# [Rendered images with source text]
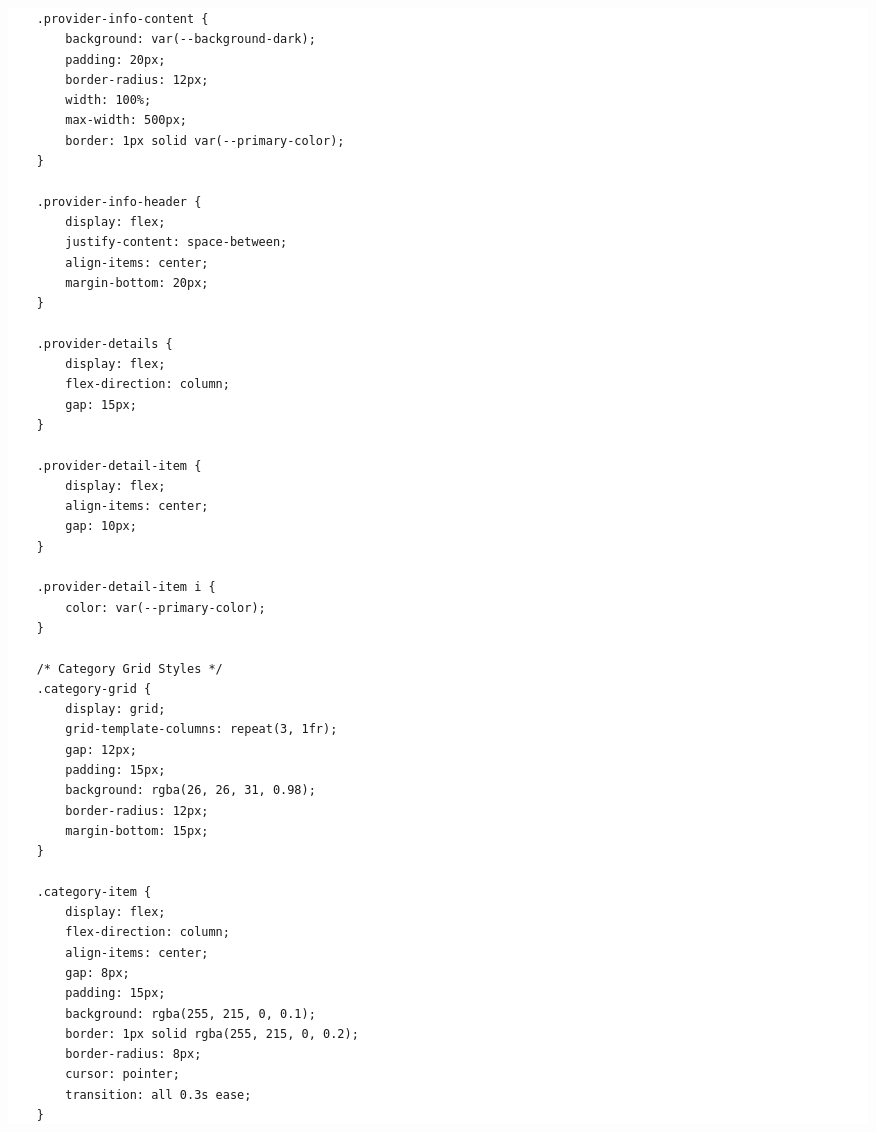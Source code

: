         .provider-info-content {
            background: var(--background-dark);
            padding: 20px;
            border-radius: 12px;
            width: 100%;
            max-width: 500px;
            border: 1px solid var(--primary-color);
        }

        .provider-info-header {
            display: flex;
            justify-content: space-between;
            align-items: center;
            margin-bottom: 20px;
        }

        .provider-details {
            display: flex;
            flex-direction: column;
            gap: 15px;
        }

        .provider-detail-item {
            display: flex;
            align-items: center;
            gap: 10px;
        }

        .provider-detail-item i {
            color: var(--primary-color);
        }

        /* Category Grid Styles */
        .category-grid {
            display: grid;
            grid-template-columns: repeat(3, 1fr);
            gap: 12px;
            padding: 15px;
            background: rgba(26, 26, 31, 0.98);
            border-radius: 12px;
            margin-bottom: 15px;
        }

        .category-item {
            display: flex;
            flex-direction: column;
            align-items: center;
            gap: 8px;
            padding: 15px;
            background: rgba(255, 215, 0, 0.1);
            border: 1px solid rgba(255, 215, 0, 0.2);
            border-radius: 8px;
            cursor: pointer;
            transition: all 0.3s ease;
        }

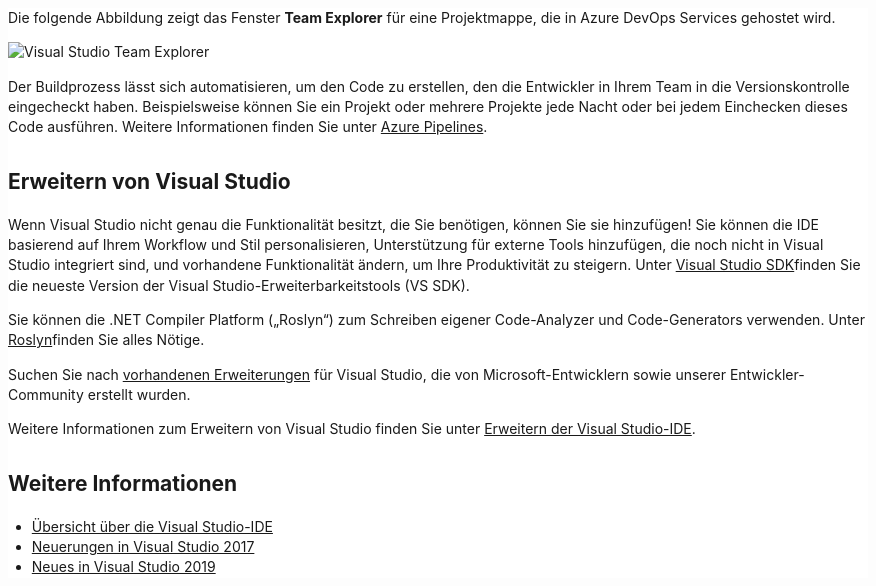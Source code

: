 Die folgende Abbildung zeigt das Fenster **Team Explorer** für eine Projektmappe, die in Azure DevOps Services gehostet wird.

![Visual Studio Team Explorer](../ide/media/vs2017_teamexplorer_devops.png)

Der Buildprozess lässt sich automatisieren, um den Code zu erstellen, den die Entwickler in Ihrem Team in die Versionskontrolle eingecheckt haben. Beispielsweise können Sie ein Projekt oder mehrere Projekte jede Nacht oder bei jedem Einchecken dieses Code ausführen. Weitere Informationen finden Sie unter [Azure Pipelines](/azure/devops/pipelines/index?view=vsts&preserve-view=true).

## <a name="extend-visual-studio"></a>Erweitern von Visual Studio

Wenn Visual Studio nicht genau die Funktionalität besitzt, die Sie benötigen, können Sie sie hinzufügen! Sie können die IDE basierend auf Ihrem Workflow und Stil personalisieren, Unterstützung für externe Tools hinzufügen, die noch nicht in Visual Studio integriert sind, und vorhandene Funktionalität ändern, um Ihre Produktivität zu steigern. Unter [Visual Studio SDK](../extensibility/visual-studio-sdk.md)finden Sie die neueste Version der Visual Studio-Erweiterbarkeitstools (VS SDK).

Sie können die .NET Compiler Platform („Roslyn“) zum Schreiben eigener Code-Analyzer und Code-Generators verwenden. Unter [Roslyn](https://github.com/dotnet/Roslyn)finden Sie alles Nötige.

Suchen Sie nach [vorhandenen Erweiterungen](https://marketplace.visualstudio.com/vs) für Visual Studio, die von Microsoft-Entwicklern sowie unserer Entwickler-Community erstellt wurden.

Weitere Informationen zum Erweitern von Visual Studio finden Sie unter [Erweitern der Visual Studio-IDE](https://visualstudio.microsoft.com/vs/extend/).

## <a name="see-also"></a>Weitere Informationen

- [Übersicht über die Visual Studio-IDE](../get-started/visual-studio-ide.md)
- [Neuerungen in Visual Studio 2017](../ide/whats-new-visual-studio-2017.md)
- [Neues in Visual Studio 2019](../ide/whats-new-visual-studio-2019.md)
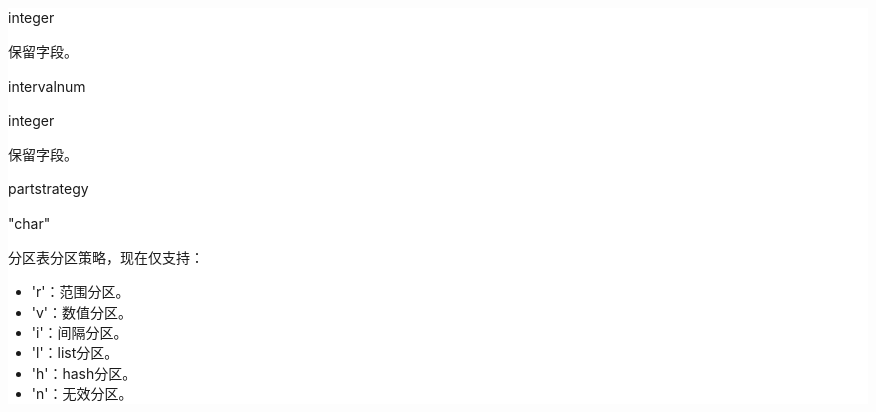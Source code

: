 </td>
<td class="cellrowborder" valign="top" width="15.97%" headers="mcps1.2.4.1.2 "><p id="zh-cn_topic_0283136920_zh-cn_topic_0237122306_zh-cn_topic_0059779194_a5e29485ef5d3438dbe7312d63092375b"><a name="zh-cn_topic_0283136920_zh-cn_topic_0237122306_zh-cn_topic_0059779194_a5e29485ef5d3438dbe7312d63092375b"></a><a name="zh-cn_topic_0283136920_zh-cn_topic_0237122306_zh-cn_topic_0059779194_a5e29485ef5d3438dbe7312d63092375b"></a>integer</p>
</td>
<td class="cellrowborder" valign="top" width="58.589999999999996%" headers="mcps1.2.4.1.3 "><p id="zh-cn_topic_0283136920_zh-cn_topic_0237122306_zh-cn_topic_0059779194_acdd569582562461f91a7229d6036722c"><a name="zh-cn_topic_0283136920_zh-cn_topic_0237122306_zh-cn_topic_0059779194_acdd569582562461f91a7229d6036722c"></a><a name="zh-cn_topic_0283136920_zh-cn_topic_0237122306_zh-cn_topic_0059779194_acdd569582562461f91a7229d6036722c"></a>保留字段。</p>
</td>
</tr>
<tr id="zh-cn_topic_0283136920_zh-cn_topic_0237122306_zh-cn_topic_0059779194_r3ecc58b14bbc45de8c10332d0c0fe497"><td class="cellrowborder" valign="top" width="25.44%" headers="mcps1.2.4.1.1 "><p id="zh-cn_topic_0283136920_zh-cn_topic_0237122306_zh-cn_topic_0059779194_a6337cc2b38ae47ebb0b007de15974e6c"><a name="zh-cn_topic_0283136920_zh-cn_topic_0237122306_zh-cn_topic_0059779194_a6337cc2b38ae47ebb0b007de15974e6c"></a><a name="zh-cn_topic_0283136920_zh-cn_topic_0237122306_zh-cn_topic_0059779194_a6337cc2b38ae47ebb0b007de15974e6c"></a>intervalnum</p>
</td>
<td class="cellrowborder" valign="top" width="15.97%" headers="mcps1.2.4.1.2 "><p id="zh-cn_topic_0283136920_zh-cn_topic_0237122306_zh-cn_topic_0059779194_aa486140f3b084990add75dafdba2c446"><a name="zh-cn_topic_0283136920_zh-cn_topic_0237122306_zh-cn_topic_0059779194_aa486140f3b084990add75dafdba2c446"></a><a name="zh-cn_topic_0283136920_zh-cn_topic_0237122306_zh-cn_topic_0059779194_aa486140f3b084990add75dafdba2c446"></a>integer</p>
</td>
<td class="cellrowborder" valign="top" width="58.589999999999996%" headers="mcps1.2.4.1.3 "><p id="zh-cn_topic_0283136920_zh-cn_topic_0237122306_zh-cn_topic_0059779194_a6df6e32d5f50466f8b841608e05f57af"><a name="zh-cn_topic_0283136920_zh-cn_topic_0237122306_zh-cn_topic_0059779194_a6df6e32d5f50466f8b841608e05f57af"></a><a name="zh-cn_topic_0283136920_zh-cn_topic_0237122306_zh-cn_topic_0059779194_a6df6e32d5f50466f8b841608e05f57af"></a>保留字段。</p>
</td>
</tr>
<tr id="zh-cn_topic_0283136920_zh-cn_topic_0237122306_zh-cn_topic_0059779194_r876b895b8b674049b543df97ef8fcf44"><td class="cellrowborder" valign="top" width="25.44%" headers="mcps1.2.4.1.1 "><p id="zh-cn_topic_0283136920_zh-cn_topic_0237122306_zh-cn_topic_0059779194_afb86bd49b39c4ca0aff369bb565ff56f"><a name="zh-cn_topic_0283136920_zh-cn_topic_0237122306_zh-cn_topic_0059779194_afb86bd49b39c4ca0aff369bb565ff56f"></a><a name="zh-cn_topic_0283136920_zh-cn_topic_0237122306_zh-cn_topic_0059779194_afb86bd49b39c4ca0aff369bb565ff56f"></a>partstrategy</p>
</td>
<td class="cellrowborder" valign="top" width="15.97%" headers="mcps1.2.4.1.2 "><p id="zh-cn_topic_0283136920_zh-cn_topic_0237122306_zh-cn_topic_0059779194_ac2cdaa1306d64418bd975efe070cfd70"><a name="zh-cn_topic_0283136920_zh-cn_topic_0237122306_zh-cn_topic_0059779194_ac2cdaa1306d64418bd975efe070cfd70"></a><a name="zh-cn_topic_0283136920_zh-cn_topic_0237122306_zh-cn_topic_0059779194_ac2cdaa1306d64418bd975efe070cfd70"></a>"char"</p>
</td>
<td class="cellrowborder" valign="top" width="58.589999999999996%" headers="mcps1.2.4.1.3 "><div class="p" id="zh-cn_topic_0283136920_zh-cn_topic_0237122306_zh-cn_topic_0059779194_ab59a5a0126ff4dc5a660144496392db3"><a name="zh-cn_topic_0283136920_zh-cn_topic_0237122306_zh-cn_topic_0059779194_ab59a5a0126ff4dc5a660144496392db3"></a><a name="zh-cn_topic_0283136920_zh-cn_topic_0237122306_zh-cn_topic_0059779194_ab59a5a0126ff4dc5a660144496392db3"></a>分区表分区策略，现在仅支持：<a name="zh-cn_topic_0283136920_zh-cn_topic_0237122306_ul156455338321"></a><a name="zh-cn_topic_0283136920_zh-cn_topic_0237122306_ul156455338321"></a><ul id="zh-cn_topic_0283136920_zh-cn_topic_0237122306_ul156455338321"><li>'r'：范围分区。</li><li>'v'：数值分区。</li><li>'i'：间隔分区。</li><li>'l'：list分区。</li><li>'h'：hash分区。</li><li>'n'：无效分区。</li></ul>
</div>
</td>
</tr>
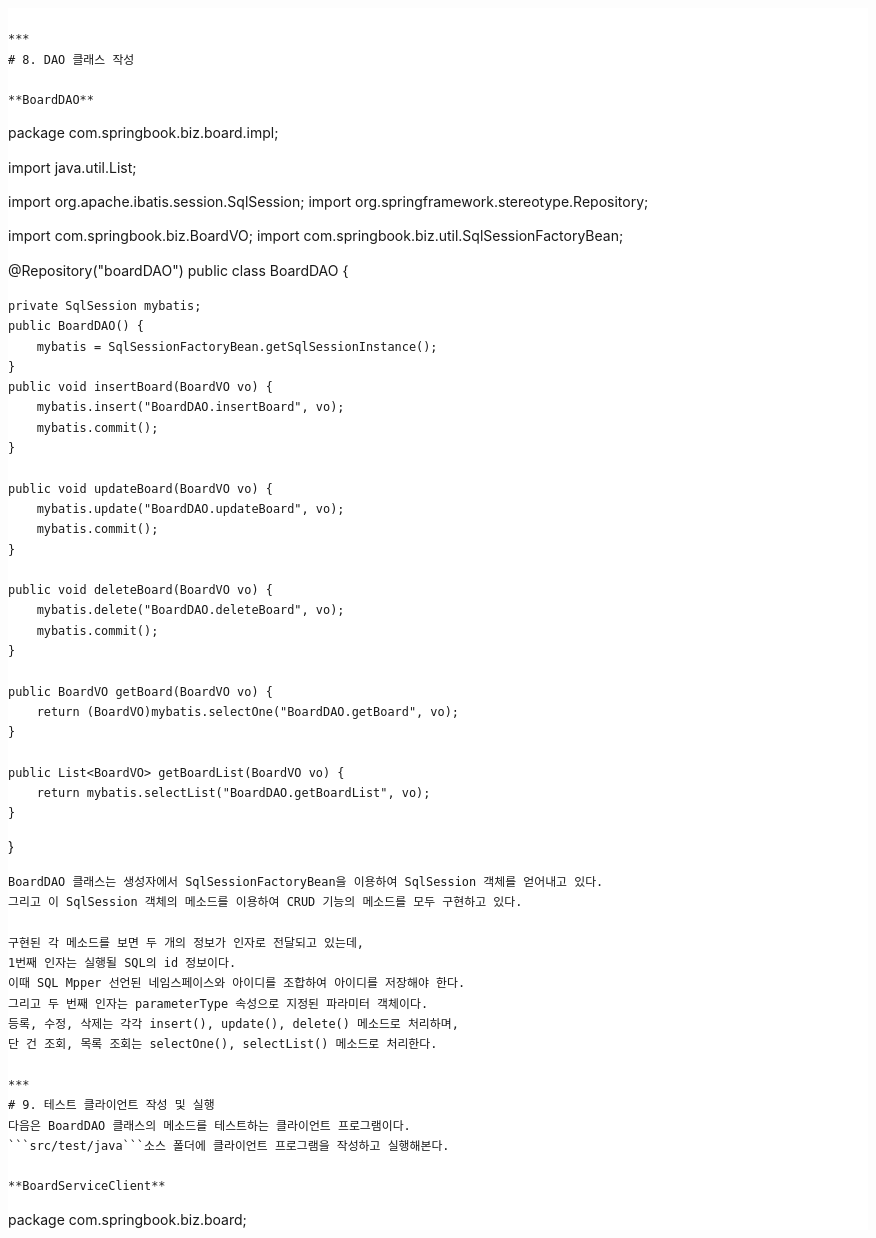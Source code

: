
 ```
   
***
# 8. DAO 클래스 작성  
   
**BoardDAO**
```
package com.springbook.biz.board.impl;


import java.util.List;

import org.apache.ibatis.session.SqlSession;
import org.springframework.stereotype.Repository;

import com.springbook.biz.BoardVO;
import com.springbook.biz.util.SqlSessionFactoryBean;

@Repository("boardDAO")
public class BoardDAO {
	
	private SqlSession mybatis;
	public BoardDAO() {
		mybatis = SqlSessionFactoryBean.getSqlSessionInstance();
	}
	public void insertBoard(BoardVO vo) {
		mybatis.insert("BoardDAO.insertBoard", vo);
		mybatis.commit();
	}

	public void updateBoard(BoardVO vo) {
		mybatis.update("BoardDAO.updateBoard", vo);
		mybatis.commit();
	}

	public void deleteBoard(BoardVO vo) {
		mybatis.delete("BoardDAO.deleteBoard", vo);
		mybatis.commit();
	}

	public BoardVO getBoard(BoardVO vo) {
		return (BoardVO)mybatis.selectOne("BoardDAO.getBoard", vo);
	}

	public List<BoardVO> getBoardList(BoardVO vo) {
		return mybatis.selectList("BoardDAO.getBoardList", vo);
	}
}
```
BoardDAO 클래스는 생성자에서 SqlSessionFactoryBean을 이용하여 SqlSession 객체를 얻어내고 있다.  
그리고 이 SqlSession 객체의 메소드를 이용하여 CRUD 기능의 메소드를 모두 구현하고 있다.  
   
구현된 각 메소드를 보면 두 개의 정보가 인자로 전달되고 있는데,  
1번째 인자는 실행될 SQL의 id 정보이다.  
이때 SQL Mpper 선언된 네임스페이스와 아이디를 조합하여 아이디를 저장해야 한다.  
그리고 두 번째 인자는 parameterType 속성으로 지정된 파라미터 객체이다.  
등록, 수정, 삭제는 각각 insert(), update(), delete() 메소드로 처리하며,  
단 건 조회, 목록 조회는 selectOne(), selectList() 메소드로 처리한다.  
   
***
# 9. 테스트 클라이언트 작성 및 실행  
다음은 BoardDAO 클래스의 메소드를 테스트하는 클라이언트 프로그램이다.  
```src/test/java```소스 폴더에 클라이언트 프로그램을 작성하고 실행해본다.   
  
**BoardServiceClient**
```
package com.springbook.biz.board;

# [TASK GOAL]
Of the lines above, copy each one that contains the word "package".

# [WRITTEN SOLUTION]
package com.springbook.biz.board.impl;
package com.springbook.biz.board;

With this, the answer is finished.